I first saw it lying right under the fence, stretched out a good eight to ten feet long.  A rope?  Did I put that there?

In the next moment I realized what it was.

When I moved out to Sonoma County’s “wine country,” I knew there’d be wildlife—you know, birds, and maybe a few raccoons, and then of course there are all those horses in the field across the street.

But where the heck am I, I thought—the wilds of Africa?—as I stared at the giant snake, now stretched out in the entrance to my home, just as relaxed and nonchalant as if he owned the place.

In that moment, my city persona returned in full force.  I hadn’t blinked when the well pump broke, but simply called the repair man and paid the hefty bill.  I’d gotten used to the smell from the horses, and found invigorating the constant weeding, watering, and all-around maintenance that my little Ponderosa demanded.  But this—this thing, thick as two of my wrists, its tongue flicking in and out in a threatening manner—was too much.

Get me the heck out of here! I said aloud, as I picked up a nearby brick.

The snake was quick—quicker than me, at any rate.  I heaved the brick, but the snake darted deftly out from under it in a whiplash motion, and then coiled up to face down its attacker.  I spied the crosshatched markings on its back: yellow and black.  A rattlesnake!

I bounded into the house and called the police.  The cop on the line sighed and gave me the number of the Wildlife Preservation Team—yes, they have one!  The wildlife guy was circumspect: Well, what does it look like?  I explained that it looked like a rattlesnake to me, but he brushed this aside—after all, who’s the expert here?—and asked, “Where are you located?”  I told him, and he exclaimed, “Oh, Strawberry Hill—that’s a gopher snake for sure.  The place is full of ’em.”

“Are you sure?  I mean, how can you know unless you’re here, looking at it?”

He sighed, perhaps recalling similar conversations with hysterical homeowners over the years.

“Is there a rattle?  At the end of its tail—do you see a rattle?  Hear one?”

Inching closer to the thing, which was stilled coiled up in a posture of wariness, weaving and bobbing its triangular head, I cupped my ear, listening hard.  I had to admit the snake appeared to be rattle-less.

“It’s a gopher snake,” he said, “a good thing to have in your yard.  You’ve got plenty of gophers around there.”

“Sure do,” I said, thanking him for his help.

The snake had uncoiled by the time I got off the phone, and now it was moving.  The thing glided over the stones in my driveway, quick and cool as water, headed straight for the garage.  I knew just where it was going: The makeshift door had a space big enough for a snake—even a large one like this—to crawl underneath and find shelter in the cool darkness of my tool shed.
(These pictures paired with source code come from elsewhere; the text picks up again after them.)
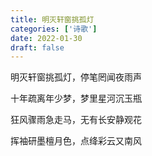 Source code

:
 ```yaml
---
title: 明灭轩窗挑孤灯
categories: ['诗歌']
date: 2022-01-30
draft: false
---
```


明灭轩窗挑孤灯，停笔罔闻夜雨声

十年疏离年少梦，梦里星河沉玉瓶

狂风骤雨急走马，无有长安静观花

挥袖研墨檀月色，点绛彩云又南风
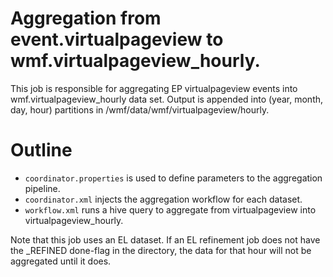 # Aggregation from event.virtualpageview to wmf.virtualpageview_hourly.

This job is responsible for aggregating EP virtualpageview events
into wmf.virtualpageview_hourly data set. Output is appended into
(year, month, day, hour) partitions in /wmf/data/wmf/virtualpageview/hourly.

# Outline

* ```coordinator.properties``` is used to define parameters to the aggregation pipeline.
* ```coordinator.xml``` injects the aggregation workflow for each dataset.
* ```workflow.xml``` runs a hive query to aggregate from virtualpageview into virtualpageview_hourly.

Note that this job uses an EL dataset. If an EL refinement job does not
have the _REFINED done-flag in the directory, the data for that hour will
not be aggregated until it does.
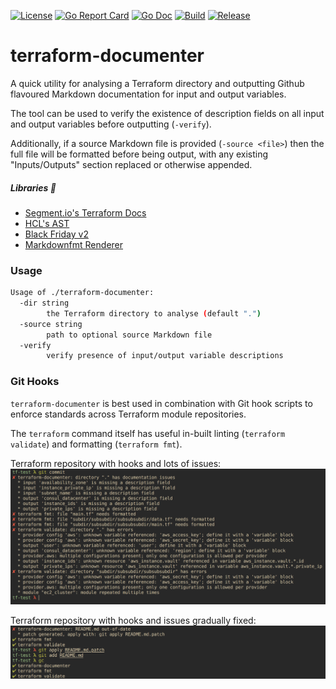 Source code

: [![License](https://img.shields.io/badge/license-BSD-brightgreen.svg?style=flat-square)](/LICENSE)
[![Go Report Card](https://goreportcard.com/badge/github.com/martinbaillie/terraform-documenter?style=flat-square)](https://goreportcard.com/report/github.com/martinbaillie/terraform-documenter)
[![Go Doc](https://img.shields.io/badge/godoc-reference-blue.svg?style=flat-square)](http://godoc.org/github.com/martinbaillie/terraform-documenter)
[![Build](https://img.shields.io/travis/martinbaillie/terraform-documenter/master.svg?style=flat-square)](https://travis-ci.org/martinbaillie/terraform-documenter)
[![Release](https://img.shields.io/github/release/martinbaillie/terraform-documenter.svg?style=flat-square)](https://github.com/martinbaillie/terraform-documenter/releases/latest)

# terraform-documenter

A quick utility for analysing a Terraform directory and outputting Github flavoured Markdown documentation for input and output variables.

The tool can be used to verify the existence of description fields on all input and output variables before outputting (`-verify`).

Additionally, if a source Markdown file is provided (`-source <file>`) then the full file will be formatted before being output, with any existing "Inputs/Outputs" section replaced or otherwise appended.

##### Libraries :clap:
- [Segment.io's Terraform Docs](https://godoc.org/github.com/segmentio/terraform-docs)
- [HCL's AST](https://godoc.org/github.com/hashicorp/hcl/hcl/ast)
- [Black Friday v2](https://godoc.org/gopkg.in/russross/blackfriday.v2)
- [Markdownfmt Renderer](https://godoc.org/github.com/jsternberg/markdownfmt/markdown)

### Usage

```bash
Usage of ./terraform-documenter:
  -dir string
        the Terraform directory to analyse (default ".")
  -source string
        path to optional source Markdown file
  -verify
        verify presence of input/output variable descriptions
```

### Git Hooks
`terraform-documenter` is best used in combination with Git hook scripts to enforce standards across Terraform module repositories. 

The `terraform` command itself has useful in-built linting (`terraform validate`) and formatting (`terraform fmt`).

Terraform repository with hooks and lots of issues:
![](images/issues.png?raw=true)

Terraform repository with hooks and issues gradually fixed:
![](images/fixes.png?raw=true)

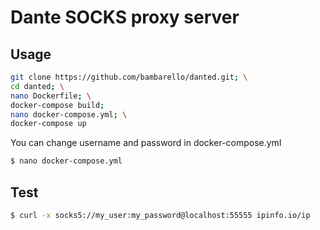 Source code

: Dante SOCKS proxy server
====================

Usage
----
```sh
git clone https://github.com/bambarello/danted.git; \
cd danted; \
nano Dockerfile; \
docker-compose build;
nano docker-compose.yml; \
docker-compose up
```

You can change username and password in docker-compose.yml

```sh
$ nano docker-compose.yml
```

Test
----
```sh
$ curl -x socks5://my_user:my_password@localhost:55555 ipinfo.io/ip
```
I panicked.  How the heck would I ever get it out of there?  Would I have to face it every time I went in there to get a tool, to get my lawn mower, wondering if it was lurking there is the shadows, waiting for me?

I ran into the garage, where it showed up seconds later, its javelin-like head piercing the small opening beneath the door—and I jabbed it with a shovel, hard.  It shivered and curled up into a ball, writhing and looking somewhat stunned—even surprised.  It turned its head upward, giving me what looked like a sad, ironic glance—as if to say, I’m only a harmless gopher snake, after all

I was immediately filled with a rush of remorse.  Had I killed it?  It writhed about and withdrew back into the driveway.  Then it stopped moving.
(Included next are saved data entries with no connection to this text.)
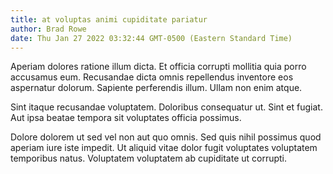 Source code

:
 ```yaml
---
title: at voluptas animi cupiditate pariatur
author: Brad Rowe
date: Thu Jan 27 2022 03:32:44 GMT-0500 (Eastern Standard Time)
---
```

Aperiam dolores ratione illum dicta. Et officia corrupti mollitia quia porro accusamus eum. Recusandae dicta omnis repellendus inventore eos aspernatur dolorum. Sapiente perferendis illum. Ullam non enim atque.

 Sint itaque recusandae voluptatem. Doloribus consequatur ut. Sint et fugiat. Aut ipsa beatae tempora sit voluptates officia possimus.

 Dolore dolorem ut sed vel non aut quo omnis. Sed quis nihil possimus quod aperiam iure iste impedit. Ut aliquid vitae dolor fugit voluptates voluptatem temporibus natus. Voluptatem voluptatem ab cupiditate ut corrupti. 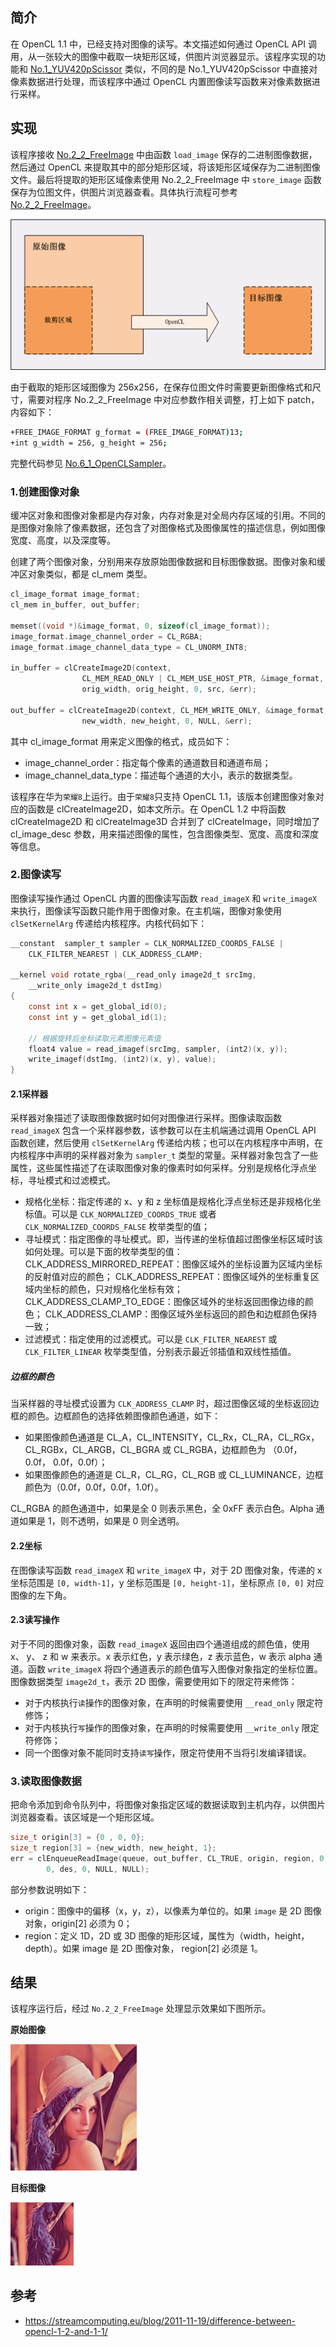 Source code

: ## 简介
在 OpenCL 1.1 中，已经支持对图像的读写。本文描述如何通过 OpenCL API 调用，从一张较大的图像中截取一块矩形区域，供图片浏览器显示。该程序实现的功能和 [No.1_YUV420pScissor](../tools/No.1_YUV420pScissor/YUV420pScissor.md) 类似，不同的是 No.1_YUV420pScissor 中直接对像素数据进行处理，而该程序中通过 OpenCL 内置图像读写函数来对像素数据进行采样。

## 实现
该程序接收 [No.2_2_FreeImage](../tools/No.2_2_FreeImage/FreeImage.md)  中由函数 `load_image` 保存的二进制图像数据，然后通过 OpenCL 来提取其中的部分矩形区域，将该矩形区域保存为二进制图像文件。最后将提取的矩形区域像素使用 No.2_2_FreeImage 中 `store_image` 函数保存为位图文件，供图片浏览器查看。具体执行流程可参考 [No.2_2_FreeImage](../tools/No.2_2_FreeImage/FreeImage.md)。

![](image/sampler_scissor.png)

由于截取的矩形区域图像为 256x256，在保存位图文件时需要更新图像格式和尺寸，需要对程序 No.2_2_FreeImage 中对应参数作相关调整，打上如下 patch，内容如下：
```bash
+FREE_IMAGE_FORMAT g_format = (FREE_IMAGE_FORMAT)13;
+int g_width = 256, g_height = 256;
```
完整代码参见 [No.6_1_OpenCLSampler](xxx)。

### 1.创建图像对象
缓冲区对象和图像对象都是内存对象，内存对象是对全局内存区域的引用。不同的是图像对象除了像素数据，还包含了对图像格式及图像属性的描述信息，例如图像宽度、高度，以及深度等。

创建了两个图像对象，分别用来存放原始图像数据和目标图像数据。图像对象和缓冲区对象类似，都是 cl_mem 类型。
```c
cl_image_format image_format;
cl_mem in_buffer, out_buffer;

memset((void *)&image_format, 0, sizeof(cl_image_format));
image_format.image_channel_order = CL_RGBA;
image_format.image_channel_data_type = CL_UNORM_INT8;

in_buffer = clCreateImage2D(context,
                CL_MEM_READ_ONLY | CL_MEM_USE_HOST_PTR, &image_format,
                orig_width, orig_height, 0, src, &err);

out_buffer = clCreateImage2D(context, CL_MEM_WRITE_ONLY, &image_format,
                new_width, new_height, 0, NULL, &err);
```
其中 cl_image_format 用来定义图像的格式，成员如下：
- image_channel_order：指定每个像素的通道数目和通道布局；
- image_channel_data_type：描述每个通道的大小，表示的数据类型。

该程序在华为`荣耀8`上运行。由于`荣耀8`只支持 OpenCL 1.1，该版本创建图像对象对应的函数是 clCreateImage2D，如本文所示。在 OpenCL 1.2 中将函数 clCreateImage2D 和 clCreateImage3D 合并到了 clCreateImage，同时增加了 cl_image_desc 参数，用来描述图像的属性，包含图像类型、宽度、高度和深度等信息。

### 2.图像读写
图像读写操作通过 OpenCL 内置的图像读写函数 `read_imageX` 和 `write_imageX` 来执行，图像读写函数只能作用于图像对象。在主机端，图像对象使用 `clSetKernelArg` 传递给内核程序。内核代码如下：
```c
__constant  sampler_t sampler = CLK_NORMALIZED_COORDS_FALSE |
	CLK_FILTER_NEAREST | CLK_ADDRESS_CLAMP;

__kernel void rotate_rgba(__read_only image2d_t srcImg,
	__write_only image2d_t dstImg)
{
	const int x = get_global_id(0);
	const int y = get_global_id(1);

	// 根据旋转后坐标读取元素图像元素值
	float4 value = read_imagef(srcImg, sampler, (int2)(x, y));
	write_imagef(dstImg, (int2)(x, y), value);
}
```
#### 2.1采样器
采样器对象描述了读取图像数据时如何对图像进行采样。图像读取函数 `read_imageX` 包含一个采样器参数，该参数可以在主机端通过调用 OpenCL API 函数创建，然后使用 `clSetKernelArg` 传递给内核；也可以在内核程序中声明，在内核程序中声明的采样器对象为 `sampler_t` 类型的常量。采样器对象包含了一些属性，这些属性描述了在读取图像对象的像素时如何采样。分别是规格化浮点坐标，寻址模式和过滤模式。

- 规格化坐标：指定传递的 x、y 和 z 坐标值是规格化浮点坐标还是非规格化坐标值。可以是 `CLK_NORMALIZED_COORDS_TRUE` 或者 `CLK_NORMALIZED_COORDS_FALSE` 枚举类型的值；
- 寻址模式：指定图像的寻址模式。即，当传递的坐标值超过图像坐标区域时该如何处理。可以是下面的枚举类型的值：
CLK_ADDRESS_MIRRORED_REPEAT：图像区域外的坐标设置为区域内坐标的反射值对应的颜色；
CLK_ADDRESS_REPEAT：图像区域外的坐标重复区域内坐标的颜色，只对规格化坐标有效；
CLK_ADDRESS_CLAMP_TO_EDGE：图像区域外的坐标返回图像边缘的颜色；
CLK_ADDRESS_CLAMP：图像区域外坐标返回的颜色和边框颜色保持一致；
- 过滤模式：指定使用的过滤模式。可以是 `CLK_FILTER_NEAREST` 或 `CLK_FILTER_LINEAR` 枚举类型值，分别表示最近邻插值和双线性插值。

##### 边框的颜色
当采样器的寻址模式设置为 `CLK_ADDRESS_CLAMP` 时，超过图像区域的坐标返回边框的颜色。边框颜色的选择依赖图像颜色通道，如下：

- 如果图像颜色通道是 CL_A，CL_INTENSITY，CL_Rx，CL_RA，CL_RGx，CL_RGBx，CL_ARGB，CL_BGRA 或 CL_RGBA，边框颜色为 （0.0f，0.0f， 0.0f，0.0f）；
- 如果图像颜色的通道是 CL_R，CL_RG，CL_RGB 或 CL_LUMINANCE，边框颜色为（0.0f，0.0f，0.0f，1.0f）。

CL_RGBA 的颜色通道中，如果是全 0 则表示黑色，全 0xFF 表示白色。Alpha 通道如果是 1，则不透明，如果是 0 则全透明。

#### 2.2坐标
在图像读写函数 `read_imageX` 和 `write_imageX`  中，对于 2D 图像对象，传递的 x 坐标范围是 `[0, width-1]`，y 坐标范围是 `[0, height-1]`，坐标原点 `[0, 0]` 对应图像的左下角。

#### 2.3读写操作
对于不同的图像对象，函数 `read_imageX` 返回由四个通道组成的颜色值，使用 x、 y、 z 和 w 来表示。x 表示红色，y 表示绿色，z 表示蓝色，w 表示 alpha 通道。函数 `write_imageX` 将四个通道表示的颜色值写入图像对象指定的坐标位置。图像数据类型 `image2d_t`，表示 2D 图像，需要使用如下的限定符来修饰：
- 对于内核执行`读`操作的图像对象，在声明的时候需要使用 `__read_only` 限定符修饰；
- 对于内核执行`写`操作的图像对象，在声明的时候需要使用 `__write_only` 限定符修饰；
- 同一个图像对象不能同时支持`读写`操作，限定符使用不当将引发编译错误。

### 3.读取图像数据
把命令添加到命令队列中，将图像对象指定区域的数据读取到主机内存，以供图片浏览器查看。该区域是一个矩形区域。
```c
size_t origin[3] = {0 , 0, 0};
size_t region[3] = {new_width, new_height, 1};
err = clEnqueueReadImage(queue, out_buffer, CL_TRUE, origin, region, 0,
        0, des, 0, NULL, NULL);
```
部分参数说明如下：
- origin：图像中的偏移（x，y，z），以像素为单位的。如果 `image` 是 2D 图像对象，origin[2] 必须为 0；
- region：定义 1D，2D 或 3D 图像的矩形区域，属性为（width，height，depth）。如果 image 是 2D 图像对象， region[2] 必须是 1。

## 结果
该程序运行后，经过 `No.2_2_FreeImage` 处理显示效果如下图所示。

**原始图像**

<img src="image/lenna.png" width="40%" height="40%">

**目标图像**

<img src="image/lenna_target.png" width="20%" height="20%">

## 参考
- https://streamcomputing.eu/blog/2011-11-19/difference-between-opencl-1-2-and-1-1/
It lay there for days, until—out of shame, lest someone should see it and connect me with the heinous murder—I picked it up with a stick and threw it into the drainage ditch.  It lay there for a week until some animal carried it off.
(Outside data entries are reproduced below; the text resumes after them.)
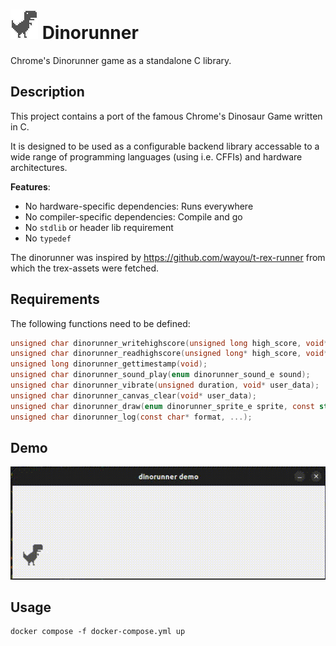 # ![Dinorunner](assets/dino_sprite.png "Dinorunner") Dinorunner

Chrome's Dinorunner game as a standalone C library.


## Description  
This project contains a port of the famous Chrome's Dinosaur Game written in C.  

It is designed to be used as a configurable backend library accessable to a wide range of programming languages (using i.e. CFFIs) and hardware architectures.

**Features**:
- No hardware-specific dependencies: Runs everywhere
- No compiler-specific dependencies: Compile and go
- No `stdlib` or header lib requirement
- No `typedef`

The dinorunner was inspired by https://github.com/wayou/t-rex-runner from which the trex-assets were fetched.


## Requirements  
The following functions need to be defined:
```c
unsigned char dinorunner_writehighscore(unsigned long high_score, void* user_data);
unsigned char dinorunner_readhighscore(unsigned long* high_score, void* user_data);
unsigned long dinorunner_gettimestamp(void);
unsigned char dinorunner_sound_play(enum dinorunner_sound_e sound);
unsigned char dinorunner_vibrate(unsigned duration, void* user_data);
unsigned char dinorunner_canvas_clear(void* user_data);
unsigned char dinorunner_draw(enum dinorunner_sprite_e sprite, const struct pos_s* pos, void* user_data);
unsigned char dinorunner_log(const char* format, ...);
```

## Demo  
<p align="center">
  <img src="https://github.com/AKJ7/dinorunner/blob/9f8ccd088d952062bda3dfc1b6aff48846028be9/assets/demo.gif" />
</p>   

## Usage  

```shell
docker compose -f docker-compose.yml up
```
Why did I kill it?  I asked myself that question for days afterward.  It was, after all, a stupid and unnecessary act.  Gophers plague my otherwise perfect lawn, the blight of every garden in the area.  The snake posed no threat to humans—indeed, as we have seen, humans are the main threat to them.  And that is precisely the point: We humans, who kill each other with ruthless efficiency and little provocation, are the real threat.  Driven by primordial fears and irrational whims, our dark passions rule us even as we swear by cold reason.

I killed the snake out of fear—fear of the natural world, with its unpredictable incursions, its fearsome alien visitors from what is truly a planet other than the one I’d been living in most of my life.  After 40 years in the Big City, I am still a city boy, and always will be, for all my gentleman-farmer pretensions—just another city boy, afraid of his own shadow and leaving destruction in his wake.